Another gorgeous, cool morning. Two ravens fly over at sunrise, croaking. A phoebe in the distance is just audible under the usual cascade of wren song.
phoebe
6/20/2024
A cool beginning to another hot day. The chipping sparrow’s dry rattle. Phoebe and wood-pewee from either side of the woods’ edge like the citizens of neighboring countries comparing accents.
5/22/2024
The sun finally clears the trees at 9:00. A bluebird and a phoebe call back and forth in the yard, an ovenbird and a red-eyed vireo talk over each other in the woods, and in the valley, traffic, a tractor, a train.
4/11/2024
Dawn comes during a break in the rain, building from one lone cardinal to a phoebe singing contest to a mob of crows. From the pipe under the road, a winter wren’s soft cascade.
4/4/2024
Thick fog brightening in the east. Over the roar of the creek, a phoebe’s small, inexhaustible engine.
3/30/2024
Red sunrise. To the south, the moon has gone flat on one side so it resembles a giant ear for the first crow to yell into when it created the world. The chanting phoebe clearly has no inkling.
3/26/2024
Red spreading from the clouds to the western ridge. Robin, cardinal, phoebe: the early-spring trio, joined by a downy woodpecker on percussion with a high-pitched dead limb.
3/15/2024
A gray cloud ceiling brightens toward the horizon. A phoebe stridently announces himself to the echoey hillside and the daffodils trembling in the breeze.
9/22/2023
Cool but not quite as clear, with a thin, high scrim of clouds and the incessant beeping of quarry trucks, to which a migrant phoebe briefly responds.
9/17/2023
Gray sky ten minutes after a flaming sunrise.

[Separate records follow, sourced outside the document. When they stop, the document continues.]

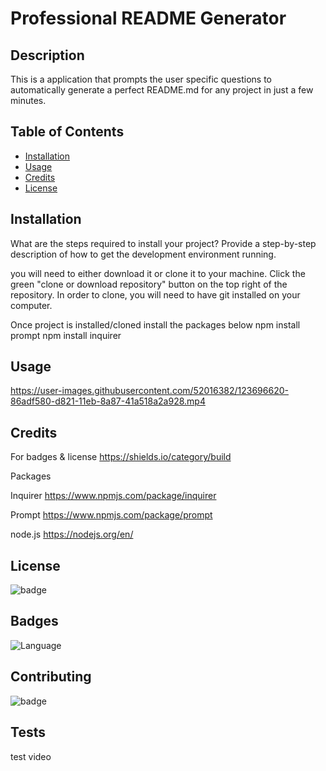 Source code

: # Professional README Generator


## Description 
This is a application that prompts the user specific questions to automatically generate a perfect README.md for any project in just a few minutes.


## Table of Contents 
* [Installation](#installation)
* [Usage](#usage)
* [Credits](#credits)
* [License](#license)


## Installation

What are the steps required to install your project? Provide a step-by-step description of how to get the development environment running.

you will need to either download it or clone it to your machine. Click the green "clone or download repository" button on the top right of the repository. In order to clone, you will need to have git installed on your computer.

Once project is installed/cloned install the packages below
npm install prompt
npm install inquirer


## Usage 

https://user-images.githubusercontent.com/52016382/123696620-86adf580-d821-11eb-8a87-41a518a2a928.mp4

## Credits

For badges & license https://shields.io/category/build

Packages

Inquirer https://www.npmjs.com/package/inquirer

Prompt https://www.npmjs.com/package/prompt

node.js https://nodejs.org/en/



## License
![badge](https://img.shields.io/npm/l/inquirer)

## Badges

![Language](https://img.shields.io/github/languages/top/rmwillow/readme-generator-)


## Contributing

![badge](https://img.shields.io/badge/GitHub-Rmwillow-pink)

## Tests

test video
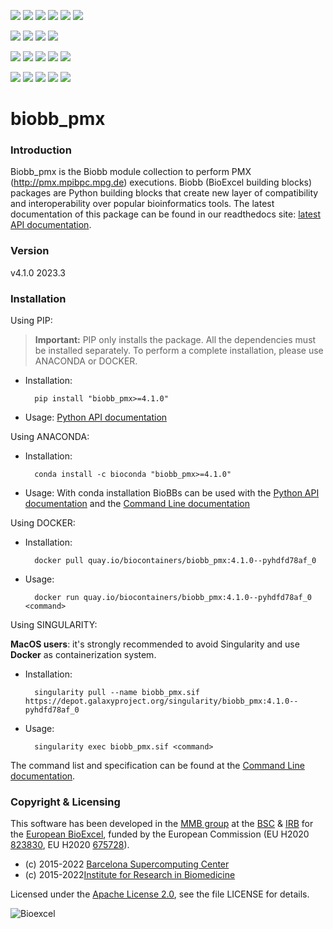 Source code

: [![](https://img.shields.io/github/v/tag/bioexcel/biobb_pmx?label=Version)](https://GitHub.com/bioexcel/biobb_pmx/tags/)
[![](https://img.shields.io/pypi/v/biobb-pmx.svg?label=Pypi)](https://pypi.python.org/pypi/biobb-pmx/)
[![](https://img.shields.io/conda/vn/bioconda/biobb_pmx?label=Conda)](https://anaconda.org/bioconda/biobb_pmx)
[![](https://img.shields.io/conda/dn/bioconda/biobb_pmx?label=Conda%20Downloads)](https://anaconda.org/bioconda/biobb_pmx)
[![](https://img.shields.io/badge/Docker-Quay.io-blue)](https://quay.io/repository/biocontainers/biobb_pmx?tab=tags)
[![](https://img.shields.io/badge/Singularity-GalaxyProject-blue)](https://depot.galaxyproject.org/singularity/biobb_pmx:4.1.0--pyhdfd78af_1)

[![](https://img.shields.io/badge/OS-Unix%20%7C%20MacOS-blue)](https://github.com/bioexcel/biobb_pmx)
[![](https://img.shields.io/pypi/pyversions/biobb-pmx.svg?label=Python%20Versions)](https://pypi.org/project/biobb-pmx/)
[![](https://img.shields.io/badge/License-Apache%202.0-blue.svg)](https://opensource.org/licenses/Apache-2.0)
[![](https://img.shields.io/badge/Open%20Source%3f-Yes!-blue)](https://github.com/bioexcel/biobb_pmx)

[![](https://readthedocs.org/projects/biobb-pmx/badge/?version=latest&label=Docs)](https://biobb-pmx.readthedocs.io/en/latest/?badge=latest)
[![](https://img.shields.io/website?down_message=Offline&label=Biobb%20Website&up_message=Online&url=https%3A%2F%2Fmmb.irbbarcelona.org%2Fbiobb%2F)](https://mmb.irbbarcelona.org/biobb/)
[![](https://img.shields.io/badge/Youtube-tutorial-blue?logo=youtube&logoColor=red)](https://www.youtube.com/watch?v=ou1DOGNs0xM)
[![](https://zenodo.org/badge/DOI/10.1038/s41597-019-0177-4.svg)](https://doi.org/10.1038/s41597-019-0177-4)
[![](https://img.shields.io/endpoint?color=brightgreen&url=https%3A%2F%2Fapi.juleskreuer.eu%2Fcitation-badge.php%3Fshield%26doi%3D10.1038%2Fs41597-019-0177-4)](https://www.nature.com/articles/s41597-019-0177-4#citeas)

[![](https://docs.bioexcel.eu/biobb_pmx/junit/testsbadge.svg)](https://docs.bioexcel.eu/biobb_pmx/junit/report.html)
[![](https://docs.bioexcel.eu/biobb_pmx/coverage/coveragebadge.svg)](https://docs.bioexcel.eu/biobb_pmx/coverage/)
[![](https://docs.bioexcel.eu/biobb_pmx/flake8/flake8badge.svg)](https://docs.bioexcel.eu/biobb_pmx/flake8/)
[![](https://img.shields.io/github/last-commit/bioexcel/biobb_pmx?label=Last%20Commit)](https://github.com/bioexcel/biobb_pmx/commits/master)
[![](https://img.shields.io/github/issues/bioexcel/biobb_pmx.svg?color=brightgreen&label=Issues)](https://GitHub.com/bioexcel/biobb_pmx/issues/)


# biobb_pmx

### Introduction
Biobb_pmx is the Biobb module collection to perform PMX (http://pmx.mpibpc.mpg.de) executions.
Biobb (BioExcel building blocks) packages are Python building blocks that
create new layer of compatibility and interoperability over popular
bioinformatics tools.
The latest documentation of this package can be found in our readthedocs site:
[latest API documentation](http://biobb-pmx.readthedocs.io/en/latest/).

### Version
v4.1.0 2023.3

### Installation
Using PIP:

> **Important:** PIP only installs the package. All the dependencies must be installed separately. To perform a complete installation, please use ANACONDA or DOCKER.

* Installation:

        pip install "biobb_pmx>=4.1.0"


* Usage: [Python API documentation](https://biobb-pmx.readthedocs.io/en/latest/modules.html)

Using ANACONDA:

* Installation:


        conda install -c bioconda "biobb_pmx>=4.1.0"


* Usage: With conda installation BioBBs can be used with the [Python API documentation](https://biobb-pmx.readthedocs.io/en/latest/modules.html) and the [Command Line documentation](https://biobb-pmx.readthedocs.io/en/latest/command_line.html)

Using DOCKER:

* Installation:


        docker pull quay.io/biocontainers/biobb_pmx:4.1.0--pyhdfd78af_0


* Usage:


        docker run quay.io/biocontainers/biobb_pmx:4.1.0--pyhdfd78af_0 <command>


Using SINGULARITY:

**MacOS users**: it's strongly recommended to avoid Singularity and use **Docker** as containerization system.

* Installation:


        singularity pull --name biobb_pmx.sif https://depot.galaxyproject.org/singularity/biobb_pmx:4.1.0--pyhdfd78af_0


* Usage:


        singularity exec biobb_pmx.sif <command>


The command list and specification can be found at the [Command Line documentation](https://biobb-pmx.readthedocs.io/en/latest/command_line.html).


### Copyright & Licensing
This software has been developed in the [MMB group](http://mmb.irbbarcelona.org) at the [BSC](http://www.bsc.es/) & [IRB](https://www.irbbarcelona.org/) for the [European BioExcel](http://bioexcel.eu/), funded by the European Commission (EU H2020 [823830](http://cordis.europa.eu/projects/823830), EU H2020 [675728](http://cordis.europa.eu/projects/675728)).

* (c) 2015-2022 [Barcelona Supercomputing Center](https://www.bsc.es/)
* (c) 2015-2022[Institute for Research in Biomedicine](https://www.irbbarcelona.org/)

Licensed under the
[Apache License 2.0](https://www.apache.org/licenses/LICENSE-2.0), see the file LICENSE for details.

![](https://bioexcel.eu/wp-content/uploads/2019/04/Bioexcell_logo_1080px_transp.png "Bioexcel")
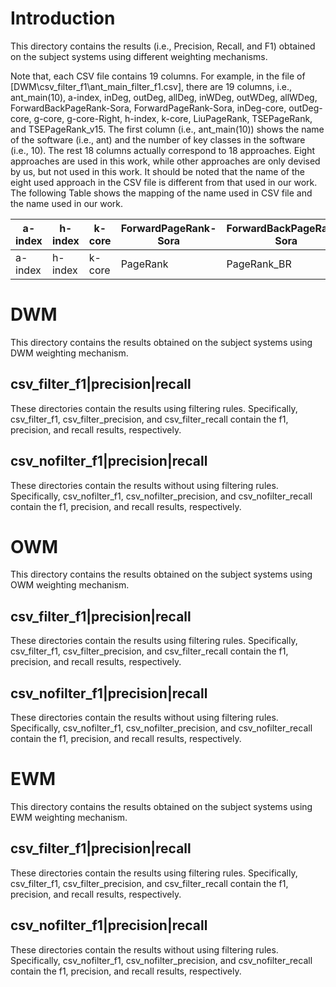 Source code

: # Introduction
This directory contains the results (i.e., Precision, Recall, and F1) obtained on the subject systems using different weighting mechanisms.

Note that, each CSV file contains 19 columns. For example, in the file of [DWM\csv_filter_f1\ant_main_filter_f1.csv], there are 19 columns, i.e., ant_main(10), a-index, 
inDeg, outDeg, allDeg, inWDeg, outWDeg, allWDeg, ForwardBackPageRank-Sora, ForwardPageRank-Sora, inDeg-core, outDeg-core, g-core, g-core-Right, h-index, k-core, LiuPageRank, 
TSEPageRank, and TSEPageRank_v15. The first column (i.e., ant_main(10)) shows the name of the software (i.e., ant) and the number of key classes in the software (i.e., 10). The 
rest 18 columns actually correspond to 18 approaches. Eight approaches are used in this work, while other approaches are only devised by us, but not used in this work. It should 
be noted that the name of the eight used approach in the CSV file is different from that used in our work. The following Table shows the mapping of the name used in CSV file and 
the name used in our work.

a-index | h-index | k-core | ForwardPageRank-Sora | ForwardBackPageRank-Sora | g-core | ElementRank | LiuPageRank | TSEPageRank_v15
---- | --- | --- | --- | --- | --- | --- | --- | ---
a-index | h-index | k-core | PageRank | PageRank_BR | ICOOK | ElementRank | PageRank_IVOL | Pride

# DWM
This directory contains the results obtained on the subject systems using DWM weighting mechanism.

## csv_filter_f1|precision|recall
These directories contain the results using filtering rules. Specifically, csv_filter_f1, csv_filter_precision, and csv_filter_recall contain the f1, precision, and recall results, respectively.

## csv_nofilter_f1|precision|recall
These directories contain the results without using filtering rules. Specifically, csv_nofilter_f1, csv_nofilter_precision, and csv_nofilter_recall contain the f1, precision, and recall results, respectively.

# OWM
This directory contains the results obtained on the subject systems using OWM weighting mechanism.

## csv_filter_f1|precision|recall
These directories contain the results using filtering rules. Specifically, csv_filter_f1, csv_filter_precision, and csv_filter_recall contain the f1, precision, and recall results, respectively.

## csv_nofilter_f1|precision|recall
These directories contain the results without using filtering rules. Specifically, csv_nofilter_f1, csv_nofilter_precision, and csv_nofilter_recall contain the f1, precision, and recall results, respectively.

# EWM
This directory contains the results obtained on the subject systems using EWM weighting mechanism.

## csv_filter_f1|precision|recall
These directories contain the results using filtering rules. Specifically, csv_filter_f1, csv_filter_precision, and csv_filter_recall contain the f1, precision, and recall results, respectively.

## csv_nofilter_f1|precision|recall
These directories contain the results without using filtering rules. Specifically, csv_nofilter_f1, csv_nofilter_precision, and csv_nofilter_recall contain the f1, precision, and recall results, respectively. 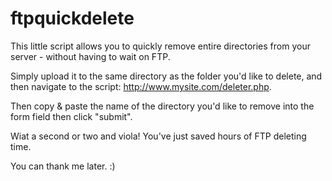 # ftpquickdelete
This little script allows you to quickly remove entire directories from your server - without having to wait on FTP.


Simply upload it to the same directory as the folder you'd like to delete, and then navigate to the script: http://www.mysite.com/deleter.php.

Then copy & paste the name of the directory you'd like to remove into the form field then click "submit".

Wiat a second or two and viola! You've just saved hours of FTP deleting time.

You can thank me later. :)
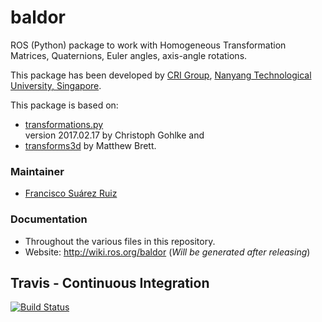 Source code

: # baldor
ROS (Python) package to work with Homogeneous Transformation Matrices, Quaternions, Euler angles, axis-angle rotations.

This package has been developed by [CRI Group](http://www.ntu.edu.sg/home/cuong/),
[Nanyang Technological University, Singapore](http://www.ntu.edu.sg).

This package is based on:
- [transformations.py](http://www.lfd.uci.edu/~gohlke/code/transformations.py.html)  
version 2017.02.17 by Christoph Gohlke and
- [transforms3d](http://matthew-brett.github.io/transforms3d) by Matthew Brett.

### Maintainer
* [Francisco Suárez Ruiz](http://fsuarez6.github.io)

### Documentation
* Throughout the various files in this repository.
* Website: http://wiki.ros.org/baldor (*Will be generated after releasing*)

## Travis - Continuous Integration

[![Build Status](https://travis-ci.org/crigroup/baldor.svg?branch=master)](https://travis-ci.org/crigroup/baldor)
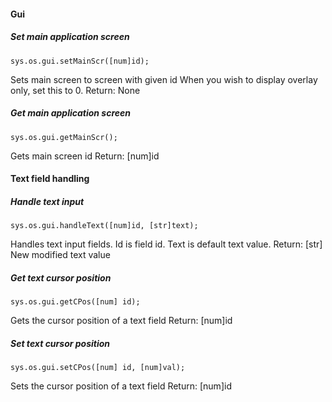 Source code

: #### Gui
##### Set main application screen
    sys.os.gui.setMainScr([num]id);
Sets main screen to screen with given id
When you wish to display overlay only, set this to 0.
Return: None
##### Get main application screen
    sys.os.gui.getMainScr();
Gets main screen id
Return: [num]id
#### Text field handling
##### Handle text input
    sys.os.gui.handleText([num]id, [str]text);
Handles text input fields. Id is field id. Text is default text value.
Return: [str] New modified text value
##### Get text cursor position
    sys.os.gui.getCPos([num] id);
Gets the cursor position of a text field
Return: [num]id
##### Set text cursor position
    sys.os.gui.setCPos([num] id, [num]val);
Sets the cursor position of a text field
Return: [num]id

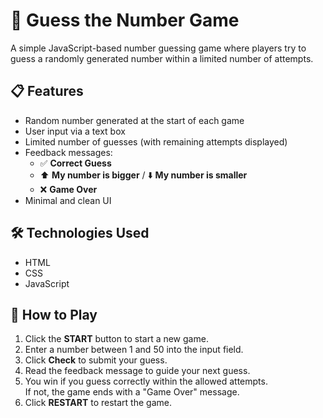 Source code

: # 🎯 Guess the Number Game

A simple JavaScript-based number guessing game where players try to guess a randomly generated number within a limited number of attempts.

## 📋 Features

- Random number generated at the start of each game
- User input via a text box
- Limited number of guesses (with remaining attempts displayed)
- Feedback messages:  
  - ✅ **Correct Guess**  
  - ⬆️ **My number is bigger** / ⬇️ **My number is smaller**  
  - ❌ **Game Over**
- Minimal and clean UI

## 🛠️ Technologies Used

- HTML
- CSS
- JavaScript

## 🚀 How to Play

1. Click the **START** button to start a new game.
2. Enter a number between 1 and 50 into the input field.
3. Click **Check** to submit your guess.
4. Read the feedback message to guide your next guess.
5. You win if you guess correctly within the allowed attempts.  
   If not, the game ends with a "Game Over" message.
6. Click **RESTART** to restart the game. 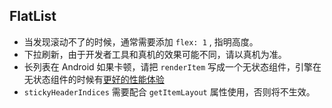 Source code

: ## FlatList

* 当发现滚动不了的时候，通常需要添加 `flex: 1` , 指明高度。
* 下拉刷新，由于开发者工具和真机的效果可能不同，请以真机为准。
* 长列表在 Android 如果卡顿，请把 `renderItem` 写成一个无状态组件，引擎在无状态组件的时候有[更好的性能体验](./React与小程序的数据交换方式.md)
* `stickyHeaderIndices` 需要配合 `getItemLayout` 属性使用，否则将不生效。
   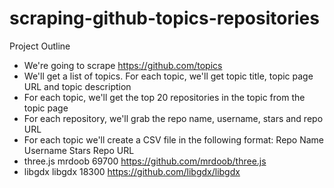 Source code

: # scraping-github-topics-repositories

Project Outline
* We're going to scrape https://github.com/topics
* We'll get a list of topics. For each topic, we'll get topic title, topic page URL and topic description
* For each topic, we'll get the top 20 repositories in the topic from the topic page
* For each repository, we'll grab the repo name, username, stars and repo URL
* For each topic we'll create a CSV file in the following format:
  Repo Name  Username  Stars   Repo URL
* three.js   mrdoob    69700   https://github.com/mrdoob/three.js
* libgdx     libgdx    18300   https://github.com/libgdx/libgdx
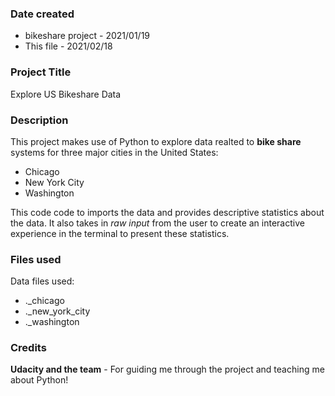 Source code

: ### Date created

* bikeshare project - 2021/01/19
* This file - 2021/02/18

### Project Title
Explore US Bikeshare Data

### Description
This project makes use of Python to explore data realted to **bike share** systems for three major cities in the United States: 
* Chicago
* New York City
* Washington

This code code to imports the data and provides descriptive statistics about the data. 
It also takes in _raw input_ from the user to create an interactive experience in the terminal to present these statistics.


### Files used
Data files used:
* ._chicago
* ._new_york_city
* ._washington

### Credits
**Udacity and the team** - For guiding me through the project and teaching me about Python!

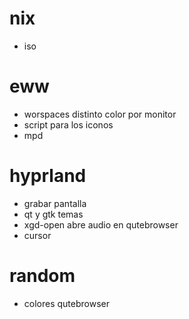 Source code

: # nix 
* iso

# eww 
- worspaces distinto color por monitor
- script para los iconos
- mpd

# hyprland
- grabar pantalla
- qt y gtk temas
- xgd-open abre audio en qutebrowser
- cursor

# random 
- colores qutebrowser
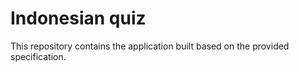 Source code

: # Indonesian quiz

This repository contains the application built based on the provided specification.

A phoebe calls for old times’ sake. Quarry trucks rumble through the gap.
8/24/2023
Overcast and cool. A phoebe calls a few times from beyond the spring house and falls silent. As if in mockery, a pewee’s slower, more lilting response.
8/9/2023
Clear and cool at sunrise. A phoebe’s bill snaps on a slow cranefly. From high overhead, the tolling of a bell soon turns into raven croaks.
4/12/2023
Two phoebes in a singing contest at dawn. A warm breeze. The half-moon settles in a tall pine.
3/23/2023
Fog and scattered showers. The last few woodcock peents overlap with phoebes—two of them already, trying to out-sing each other.